Расскажите о книге "Все ярче и ярче". Рассказы какого периода туда вошли? Какова авторская концепция составления сборника?
В книгу вошли мои самые новые рассказы последних трех-четырех лет. Кое-что, к сожалению, пришлось отцензурировать по нынешним звериным временам, чтобы власть не прицепилась. Два рассказа Игорь, со скрипом душевным, из книжки все же изъял, чтобы не закрыли издательство.
Концепции в сборнике особенно никакой нет. Но книжка, по-моему, получилась довольно цельная. Я вообще-то пишу по-разному. Но здесь все сошлось в какой-то, так сказать, патафизический фокус, если воспользоваться этим термином Альфреда Жарри. Это и не метафизика и не сюрреализм, а, надеюсь, что-то новое, чего, на мой взгляд, так не хватает современной литературе. Нечто, вырастающее из языка и при этом зримое как перформанс, разворачивающийся в сознании.
Обложка предоставлена автором.
Также в прошлом году вышла книга "ПЦ постмодернизму", составленная из ваших ранних рассказов, как было отмечено в пресс-релизе, не публиковавшихся широко. Судя по реалиям текстов, дело во многих из них происходит еще в 1970-80-е годы. Вы входили в литературу именно тогда?
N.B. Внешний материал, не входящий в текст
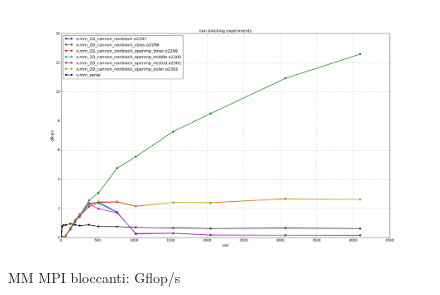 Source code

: \begin{figure}[htbp]
    \begin{center}
        \includegraphics[width=15cm]{immagini/non_blocking_gflops.png}
    \end{center}
    \caption{MM MPI bloccanti: Gflop/s}
    \label{fig:non_blocking_gflops}
\end{figure}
Мой первый рассказ был напечатан в журнале "Октябрь" в 1987 году. Тогда там еще работал замечательный редактор Александр Михайлов, чутко всматривающийся во все новое. Рассказ был сразу отмечен Вайлем и Генисом в новомирской рецензии, где обсуждались вообще-то только зубры, Битов, Маканин, Татьяна Толстая, всего-то шесть или семь маститых авторов, в число которых почему-то попал и я. Потом в девяностом году вышла моя первая книжка "Вниз-Вверх" с предисловием все того же Александра Михайлова. Но, несмотря на такую подачу, "толстяки" в дальнейшем печатать мою прозу отказались. Нонконформизм не для "толстяков". Недавно Наталья Иванова отказалась даже печатать в "Знамени" готовую рецензию на мой роман "Переспать с идиотом" с формулировкой "Бычков – не наш автор". Ну, действительно, я, наверное, не их автор, я же лауреат премии "SilverBullet" (США), участник международной программы Айовского университета, куда меня пригласили на следующий год после Пелевина, я открывал Международную книжную ярмарку на Балканах…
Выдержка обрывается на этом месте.